Vingt Belges périrent dans le naufrage. Le sort des survivants ne fut pas toujours enviable. Grand fut le choc émotionnel dans l’opinion. Presse et monde politique croisèrent le fer sur la sécurité maritime mais aussi sur l’orgueil technologique, l’efficacité de la prière ou les comportements comparés des « races » anglo-saxonne et latine (1912)

   La catastrophe du Titanic a 110 ans et elle n’a cessé d’être un sujet de prédilection dans les sphères de l’édition, du théâtre, de la musique et de l’opéra (Wilhelm Dieter Siebert, Maury Yeston…) ou encore du cinéma (Jean Negulesco, James Cameron…), sans parler des expositions d’objets remontés de l’épave.
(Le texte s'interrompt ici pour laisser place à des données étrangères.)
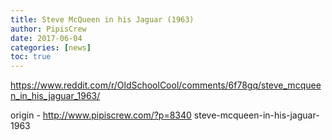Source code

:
 ```yaml
---
title: Steve McQueen in his Jaguar (1963)
author: PipisCrew
date: 2017-06-04
categories: [news]
toc: true
---
```


https://www.reddit.com/r/OldSchoolCool/comments/6f78gq/steve_mcqueen_in_his_jaguar_1963/

origin - http://www.pipiscrew.com/?p=8340 steve-mcqueen-in-his-jaguar-1963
Bien peu savent pourtant que le plus célèbre naufrage de l’histoire, dans la nuit du 14 au 15 avril 1912 au sud de Terre-Neuve, cinq jours après son départ de Southampton à destination de New York, concerna aussi notre pays, à commencer par les Belges qui se trouvaient à bord, mais aussi pour la résonance immédiate de l’événement dans la presse, l’opinion et la culture populaire du temps.

   Pour approcher ces deux aspects, nous disposons du mémoire de licence défendu à l’Université de Liège par Jean-François Germain il y a de nombreuses années déjà [1] et, plus récemment, du travail accompli par Dirk Musschoot, journaliste flamand ayant beaucoup planché sur l’émigration en Amérique [2].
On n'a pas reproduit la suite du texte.